Electives could be restored in Plum School Board budget
By Karen Zapf
Published: Wednesday, June 12, 2013, 7:02 p.m.
The Plum School Board has backed off its plan to cut 21 teaching positions to help balance the $55.2 million preliminary budget.
The board's decision during last week's budget workshop could restore a host of electives that board members recommended cutting last month.
School director Sal Colella, education committee co-chairman, said 17 positions that were slated to be eliminated have been placed back in the budget.
He said the committee also recommends adding two sixth-grade teachers.
Consideration is being given to filling a vacant elementary music teaching position and hiring an additional kindergarten teacher.

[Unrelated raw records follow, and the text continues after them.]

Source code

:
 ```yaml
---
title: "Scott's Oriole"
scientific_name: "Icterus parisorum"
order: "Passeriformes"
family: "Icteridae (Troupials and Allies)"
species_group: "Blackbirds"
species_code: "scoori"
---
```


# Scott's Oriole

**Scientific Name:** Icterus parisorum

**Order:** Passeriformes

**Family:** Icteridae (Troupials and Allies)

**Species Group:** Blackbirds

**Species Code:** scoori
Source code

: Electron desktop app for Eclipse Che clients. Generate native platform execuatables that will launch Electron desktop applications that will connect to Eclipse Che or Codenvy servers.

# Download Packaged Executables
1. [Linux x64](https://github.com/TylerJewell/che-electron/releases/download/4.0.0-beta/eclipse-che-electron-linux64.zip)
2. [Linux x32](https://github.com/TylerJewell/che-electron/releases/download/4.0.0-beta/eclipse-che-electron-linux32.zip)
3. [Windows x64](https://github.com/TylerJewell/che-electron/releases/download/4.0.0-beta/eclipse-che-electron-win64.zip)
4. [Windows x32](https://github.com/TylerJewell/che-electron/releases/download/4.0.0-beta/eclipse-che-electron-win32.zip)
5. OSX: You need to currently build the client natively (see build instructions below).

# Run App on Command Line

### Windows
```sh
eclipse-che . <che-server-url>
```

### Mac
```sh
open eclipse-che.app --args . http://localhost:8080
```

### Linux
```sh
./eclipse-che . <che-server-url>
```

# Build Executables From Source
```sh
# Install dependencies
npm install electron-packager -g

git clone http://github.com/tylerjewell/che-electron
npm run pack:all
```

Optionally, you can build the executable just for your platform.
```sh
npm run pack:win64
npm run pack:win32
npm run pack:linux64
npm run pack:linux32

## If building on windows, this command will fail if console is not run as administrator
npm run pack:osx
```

The positions at the high school that have been placed back in the budget are: three Junior Reserve Officer Training Corps instructors, three business-education teachers, two technical-education instructors, one librarian, one guidance counselor and the television-production teacher.
Two computer-instruction positions, two world-language positions and two technical-education positions have been restored at Oblock Junior High School.
“We have spent countless hours on this budget,” Colella said. “And next year we may be in the same (financial) position. It's not going to change.”
The preliminary budget, which originally showed a $1.5 million budget deficit, now calls for a tax increase that would raise an additional $460,068 in revenue. The millage, currently at 22.2, is expected to be set at the meeting 7 p.m. June 25, when the board is scheduled to consider a vote on the final budget.
Staff cuts and program eliminations would save $591,612. The budget also would be balanced by taking $448,300 from a reserve fund.
The most recent proposed cuts include: the Boyce Campus Middle College High School (BCMC); a guidance counselor and physical-education instructor; the family-and-consumer-science program at the high school; and several aides and a library/nurse administrative assistant at the high school. The elimination of the BCMC program is expected to save the district $234,913, according to district figures.
Colleen Prokopik, family-and-consumer-sciences teacher at the high school, told the board she doesn't understand the reason the program is being cut.
“The classes are packed, and they (the classes) have academic vigor,” Prokopik said.
Martha Freese, president of the Plum Borough Education Association (PBEA) advised the board to keep all programs in place.
Board member Kevin Dowdell said members met with PBEA officials to try to reach an agreement on concessions by the teachers and avoid program cuts.
Dowdell said the PBEA offered half a million dollars in concessions, in part by teacher salary reductions for the 2013-14 school year.
Dowdell said the talks broke down when the board decided against a one-year teacher contract extension through June 30, 2015. The existing contract expires June 30, 2014.
“We were uncomfortable (agreeing to a contract extension) due to the uncertainties with future payments to the Pennsylvania School Employees' Retirement System and health care legislation,” Dowdell said.
Colella said a one-year contract extension would have cost the district an additional $900,000 in salaries for the 2014-15 school year.
“Why would we spend $900,000 to get $500,000 (in savings from concessions)?” Colella asked. “The contract is so antiquated.”
The PBEA said the contract extension would have resulted in an additional $727,758 in salaries.
The next finance committee meeting is scheduled for 6 p.m. Tuesday at the high school.